> **ASSIGNMENT**:
Establish how many lines in the entries hold the string "surdos". The number by itself is the whole answer.

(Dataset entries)
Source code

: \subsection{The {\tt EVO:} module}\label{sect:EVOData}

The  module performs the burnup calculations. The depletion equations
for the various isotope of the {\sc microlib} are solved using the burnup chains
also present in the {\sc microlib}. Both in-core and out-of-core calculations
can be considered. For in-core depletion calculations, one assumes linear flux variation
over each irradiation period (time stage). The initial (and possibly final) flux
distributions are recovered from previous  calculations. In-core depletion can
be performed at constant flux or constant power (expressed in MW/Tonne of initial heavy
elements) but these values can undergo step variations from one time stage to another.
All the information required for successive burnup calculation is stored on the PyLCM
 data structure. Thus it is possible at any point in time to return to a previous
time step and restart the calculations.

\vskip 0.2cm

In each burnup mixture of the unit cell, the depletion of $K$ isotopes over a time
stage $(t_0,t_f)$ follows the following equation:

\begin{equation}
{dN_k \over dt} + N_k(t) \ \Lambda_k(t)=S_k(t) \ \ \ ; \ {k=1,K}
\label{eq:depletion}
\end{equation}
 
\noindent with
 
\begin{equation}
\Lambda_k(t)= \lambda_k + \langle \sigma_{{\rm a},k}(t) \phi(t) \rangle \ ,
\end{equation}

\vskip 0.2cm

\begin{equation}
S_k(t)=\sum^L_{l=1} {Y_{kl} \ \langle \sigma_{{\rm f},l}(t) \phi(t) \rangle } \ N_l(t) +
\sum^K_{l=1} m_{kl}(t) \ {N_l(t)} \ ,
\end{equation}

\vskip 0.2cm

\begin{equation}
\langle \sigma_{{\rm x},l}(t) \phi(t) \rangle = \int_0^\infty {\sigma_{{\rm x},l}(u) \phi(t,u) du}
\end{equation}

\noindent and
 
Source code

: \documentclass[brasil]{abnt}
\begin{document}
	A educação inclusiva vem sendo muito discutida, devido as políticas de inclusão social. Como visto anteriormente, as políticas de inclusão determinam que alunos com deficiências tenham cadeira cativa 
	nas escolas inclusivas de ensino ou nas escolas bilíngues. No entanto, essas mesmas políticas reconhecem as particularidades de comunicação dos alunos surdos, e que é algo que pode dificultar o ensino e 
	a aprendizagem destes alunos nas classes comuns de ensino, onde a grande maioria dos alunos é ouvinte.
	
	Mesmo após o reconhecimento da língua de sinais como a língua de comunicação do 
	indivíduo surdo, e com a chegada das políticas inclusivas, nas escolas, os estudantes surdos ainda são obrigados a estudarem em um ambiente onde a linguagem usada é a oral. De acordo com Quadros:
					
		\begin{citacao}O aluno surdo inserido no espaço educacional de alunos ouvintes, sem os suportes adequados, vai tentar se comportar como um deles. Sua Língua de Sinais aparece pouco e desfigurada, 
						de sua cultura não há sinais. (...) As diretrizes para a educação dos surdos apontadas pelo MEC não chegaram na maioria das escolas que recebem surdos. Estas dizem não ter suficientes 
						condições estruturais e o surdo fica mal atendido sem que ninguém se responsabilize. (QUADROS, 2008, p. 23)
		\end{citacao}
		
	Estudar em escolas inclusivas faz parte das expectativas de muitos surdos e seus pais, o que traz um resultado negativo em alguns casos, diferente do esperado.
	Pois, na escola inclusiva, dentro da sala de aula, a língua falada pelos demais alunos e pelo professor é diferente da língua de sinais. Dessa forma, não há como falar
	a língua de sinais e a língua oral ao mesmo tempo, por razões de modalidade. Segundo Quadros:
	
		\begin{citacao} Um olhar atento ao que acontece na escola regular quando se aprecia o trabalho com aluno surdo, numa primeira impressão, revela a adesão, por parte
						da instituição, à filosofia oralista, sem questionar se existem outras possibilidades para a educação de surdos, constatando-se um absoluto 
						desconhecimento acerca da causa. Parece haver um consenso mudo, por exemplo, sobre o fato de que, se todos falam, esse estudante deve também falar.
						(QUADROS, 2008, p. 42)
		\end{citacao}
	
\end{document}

> **SOLUTION TO THE EXERCISE**:
5